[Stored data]
[Start of Attachment]
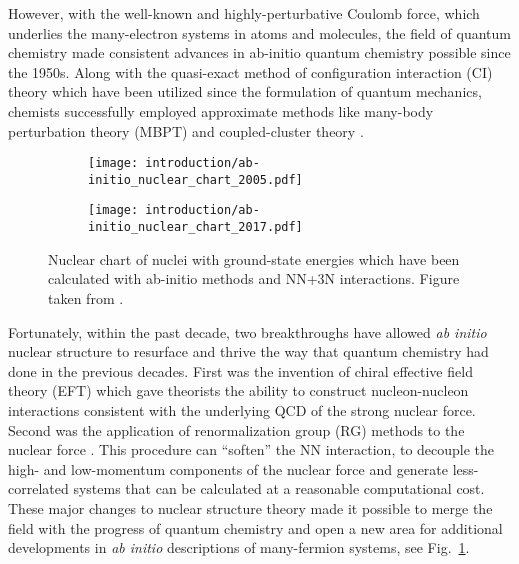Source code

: \documentclass[../thesis.tex]{subfiles}
\begin{document}
However, with the well-known and highly-perturbative Coulomb force, which underlies the many-electron systems in atoms and molecules, the field of quantum chemistry made consistent advances in ab-initio quantum chemistry possible since the 1950s.  Along with the quasi-exact method of configuration interaction (CI) theory \cite{SLATER19291293,CONDON19301121,BACHER1933264,UFFORD1933732} which have been utilized since the formulation of quantum mechanics, chemists successfully employed approximate methods like many-body perturbation theory (MBPT) \cite{HUBBARD1957539,HUGENHOLTZ1957481,SCHAEFER1984,SHAVITT2009} and coupled-cluster theory \cite{CIZEK19664256,CIZEK1971359,CIZEK1980251,PIECUCH2002527,SHAVITT2009}.

\begin{figure}[h]
  \centering
  \begin{subfigure}{0.7\textwidth}
    \centering
    \texttt{[image: introduction/ab-initio\_nuclear\_chart\_2005.pdf]}
  \end{subfigure}
  
  \begin{subfigure}{0.7\textwidth}
    \centering
    \texttt{[image: introduction/ab-initio\_nuclear\_chart\_2017.pdf]}
  \end{subfigure}
  \caption{Nuclear chart of nuclei with ground-state energies which have been calculated with ab-initio methods and NN+3N interactions.  Figure taken from \cite{HERGERTPRIVATE}.}
  \label{fig:AbInitioChart}
\end{figure}

Fortunately, within the past decade, two breakthroughs have allowed \emph{ab initio} nuclear structure to resurface and thrive the way that quantum chemistry had done in the previous decades.  First was the invention of chiral effective field theory (EFT) \cite{EPELBAUM20091773,MACHLEIDT20111} which gave theorists the ability to construct nucleon-nucleon interactions consistent with the underlying QCD of the strong nuclear force.  Second was the application of renormalization group (RG) methods to the nuclear force \cite{BOGNER201094,ROTH2011072501}.  This procedure can ``soften'' the NN interaction, to decouple the high- and low-momentum components of the nuclear force and generate less-correlated systems that can be calculated at a reasonable computational cost.  These major changes to nuclear structure theory made it possible to merge the field with the progress of quantum chemistry and open a new area for additional developments in \emph{ab initio} descriptions of many-fermion systems, see Fig.\ \ref{fig:AbInitioChart}.
\end{document}
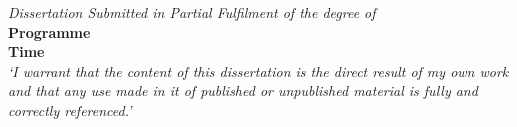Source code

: \begin{center}


\normalsize \textsl{Dissertation Submitted in Partial Fulfilment of the degree of} \\
\large \textbf{Programme}\\
\large \textbf{Time}\\[5.5cm]

\large \textsl{`I warrant that the content of this dissertation is the direct result of my own work and that any use made in it of published or unpublished material is fully and correctly referenced.'}\\
\end{center}
\newpage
[End of Attachment]
#### Description of the task:
Using the records above, filter out every line that lacks the string "introduction" and copy the rest.

#### Your response:
    \texttt{[image: introduction/ab-initio\_nuclear\_chart\_2005.pdf]}
    \texttt{[image: introduction/ab-initio\_nuclear\_chart\_2017.pdf]}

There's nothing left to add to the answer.